JUNE 2014 Five Brazilian Music Figures Missing from the World Cup Opening Ceremony

JUNE 2014 Five Brazilian Music Figures Missing from the World Cup Opening Ceremony

Source: www.wqxr.org. 5th June 2014.

By AMANDA ANGEL

On June 12, the 2014 World Cup will kick off with an opening ceremony featuring Jennifer López, rapper Pitbull and Brazilian performers Claudia Leitte and band Olodum. However, we’re a little disappointed that this spectacle – which will precede the first soccer match of the tournament between the host country and Croatia – is not expected to feature Brazil's classical music heritage. Here are five figures who would merit a place at the event:

1. Heitor Villa-Lobos

Much of Brazil’s musical reputation rests squarely on the shoulders of Heitor Villa-Lobos, its most famous composer. Born in Rio de Janeiro in 1887, he found inspiration in the native folk songs he collected as he travelled through his country. Though he spent several years in Paris, he returned to Brazil in 1930, and within two years, took over the musical education system in São Paulo and subsequently became both a national hero and international celebrity.

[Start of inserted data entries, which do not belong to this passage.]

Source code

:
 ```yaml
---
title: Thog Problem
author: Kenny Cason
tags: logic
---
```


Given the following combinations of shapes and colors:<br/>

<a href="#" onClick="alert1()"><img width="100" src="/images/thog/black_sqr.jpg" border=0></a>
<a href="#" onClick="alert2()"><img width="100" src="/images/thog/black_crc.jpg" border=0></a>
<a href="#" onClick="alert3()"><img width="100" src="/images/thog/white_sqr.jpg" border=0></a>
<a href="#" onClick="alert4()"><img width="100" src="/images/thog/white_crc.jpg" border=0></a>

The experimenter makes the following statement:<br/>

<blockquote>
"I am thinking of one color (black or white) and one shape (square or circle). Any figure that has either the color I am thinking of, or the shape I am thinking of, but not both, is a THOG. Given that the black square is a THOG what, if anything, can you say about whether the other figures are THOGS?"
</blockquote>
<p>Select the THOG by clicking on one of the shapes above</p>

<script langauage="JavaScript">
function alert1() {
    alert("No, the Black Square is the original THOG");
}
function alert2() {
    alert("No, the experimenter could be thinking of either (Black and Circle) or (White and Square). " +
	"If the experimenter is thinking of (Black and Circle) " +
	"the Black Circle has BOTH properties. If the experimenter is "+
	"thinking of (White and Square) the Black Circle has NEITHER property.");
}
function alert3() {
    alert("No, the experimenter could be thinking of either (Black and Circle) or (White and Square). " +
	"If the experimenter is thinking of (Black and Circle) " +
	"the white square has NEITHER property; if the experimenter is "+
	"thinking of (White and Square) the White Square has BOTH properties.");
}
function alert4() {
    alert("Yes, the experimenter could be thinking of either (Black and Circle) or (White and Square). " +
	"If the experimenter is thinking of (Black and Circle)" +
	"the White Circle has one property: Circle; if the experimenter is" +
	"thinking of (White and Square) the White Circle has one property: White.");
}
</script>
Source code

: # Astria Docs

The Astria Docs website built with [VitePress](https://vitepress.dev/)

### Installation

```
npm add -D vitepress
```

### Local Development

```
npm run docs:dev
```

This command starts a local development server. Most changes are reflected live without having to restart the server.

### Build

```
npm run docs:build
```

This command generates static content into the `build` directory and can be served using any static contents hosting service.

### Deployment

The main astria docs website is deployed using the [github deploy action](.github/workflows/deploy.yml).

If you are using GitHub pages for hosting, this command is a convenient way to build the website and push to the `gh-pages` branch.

His best-known works merge this multifaceted background, such as the Bachianas brasileiras, a cycle of nine works that equally references the two subjects in the title. As the New York Times’s Bernard Holland eulogized on the 100th anniversary of the composer’s birth, Villa-Lobos produced 'body of music in which European sophistication and native wit and energy compete for supremacy'. Coincidentally, the 55th anniversary of Villa-Lobos's death will be a theme of the upcoming Chelsea Music Festival.

2. Antônio Carlos Gomes

During the 19th century, few opera composers from the Western Hemisphere enjoyed the success in major European houses that Antônio Carlos Gomes did. Born in 1836 in Campinas, about 60 miles northwest of São Paolo and a quarter Native American, he received his earliest music education from his father, a bandleader. He received a scholarship to study in Italy, where he achieved great success with the opera Il Guarany, a tale of a star-crossed love affair between an indigenous man and the daughter of a Portuguese lord. Meanwhile, excerpts from Il Guarany have become an unofficial national anthem for the country, played daily on television and radio.

3. Nelson Freire, pianist

The pianist Nelson Freire has been one of Brazil’s foremost musical ambassadors and promoters over the past several decades. Spotted as an exceptional talent at a young age - his official biography notes that he had a street named for him when he was 10 years old - Freire has been critically praised for his interpretations of the Romantic repertoire. However, he continues to promote Brazilian composers, including on his 2012 album Brasileiro. The album features a number of pieces by Villa-Lobos and many works that represent seminal moments in Freire’s career, such as Cláudio Santoro's Toccata, which he played to win the Rio de Janeiro International Piano Competition in 1957.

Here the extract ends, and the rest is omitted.